赤血球による酸素運搬は、腎臓のはたらきによって維持・管理されている。腎臓の間質線維芽細胞が赤血球を増やすために必要なホルモンであるエリスロポエチンを、傍糸球体細胞が血圧を上昇させる物質レニンをつくることが知られている。そのため、腎臓病では、血液中の老廃物を排泄するという腎臓の主たる機能が低下することに加え、貧血や血圧異常を引き起こすことがある。また、レニンが多いと高血圧になるが、レニンが過剰になる機序は解明されていなかった。

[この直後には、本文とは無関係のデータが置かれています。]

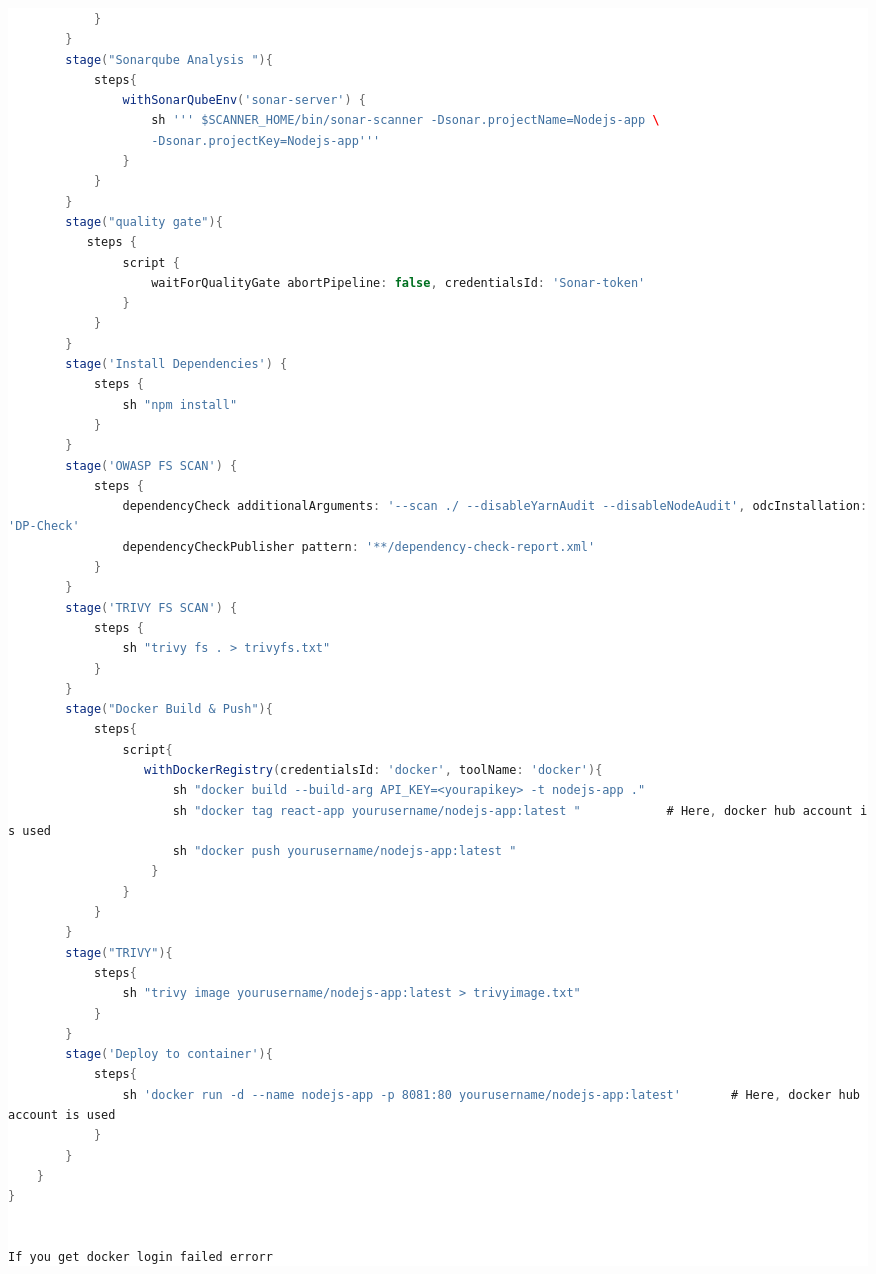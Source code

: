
 ```groovy
            }
        }
        stage("Sonarqube Analysis "){
            steps{
                withSonarQubeEnv('sonar-server') {
                    sh ''' $SCANNER_HOME/bin/sonar-scanner -Dsonar.projectName=Nodejs-app \
                    -Dsonar.projectKey=Nodejs-app'''
                }
            }
        }
        stage("quality gate"){
           steps {
                script {
                    waitForQualityGate abortPipeline: false, credentialsId: 'Sonar-token' 
                }
            } 
        }
        stage('Install Dependencies') {
            steps {
                sh "npm install"
            }
        }
        stage('OWASP FS SCAN') {
            steps {
                dependencyCheck additionalArguments: '--scan ./ --disableYarnAudit --disableNodeAudit', odcInstallation: 'DP-Check'
                dependencyCheckPublisher pattern: '**/dependency-check-report.xml'
            }
        }
        stage('TRIVY FS SCAN') {
            steps {
                sh "trivy fs . > trivyfs.txt"
            }
        }
        stage("Docker Build & Push"){
            steps{
                script{
                   withDockerRegistry(credentialsId: 'docker', toolName: 'docker'){   
                       sh "docker build --build-arg API_KEY=<yourapikey> -t nodejs-app ."
                       sh "docker tag react-app yourusername/nodejs-app:latest "            # Here, docker hub account is used
                       sh "docker push yourusername/nodejs-app:latest "          
                    }
                }
            }
        }
        stage("TRIVY"){
            steps{
                sh "trivy image yourusername/nodejs-app:latest > trivyimage.txt" 
            }
        }
        stage('Deploy to container'){
            steps{
                sh 'docker run -d --name nodejs-app -p 8081:80 yourusername/nodejs-app:latest'       # Here, docker hub account is used
            }
        }
    }
}


If you get docker login failed errorr

```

貧血マウスの解析で、間質線維芽細胞によるエリスロポエチンとレニン同時産生を確認
今回、研究グループは、貧血で赤血球が少なくなると血圧が低下することを見出し、低下した血圧をもとに戻すために、傍糸球体細胞に加えて、間質線維芽細胞がレニンをつくりはじめることを発見した。また、貧血状態のマウスを解析したところ、間質線維芽細胞がエリスロポエチンとレニンを同時につくることを確認したという。さらに、腎臓病では間質線維芽細胞がレニンを過剰につくり、高血圧を引き起こすことも明らかにした。
今回の研究結果から、腎臓の1種類の細胞である間質線維芽細胞が、エリスロポエチンとレニンをつくることにより、赤血球の数と循環速度を制御し、全身への酸素供給を統合的に管理していることが判明した。この仕組みは、貧血時の酸素不足を回避するための重要な役割を担っている。
今回の研究成果により、成人女性の2割以上が罹患しているとされる「貧血」の病態理解が大きく進展することが期待されるという。
また今回、腎臓の間質線維芽細胞からレニンが過剰につくられることが高血圧の原因の1つとなることが示されたことから、高血圧の新たな治療法開発につながることが期待される、と研究グループは述べている。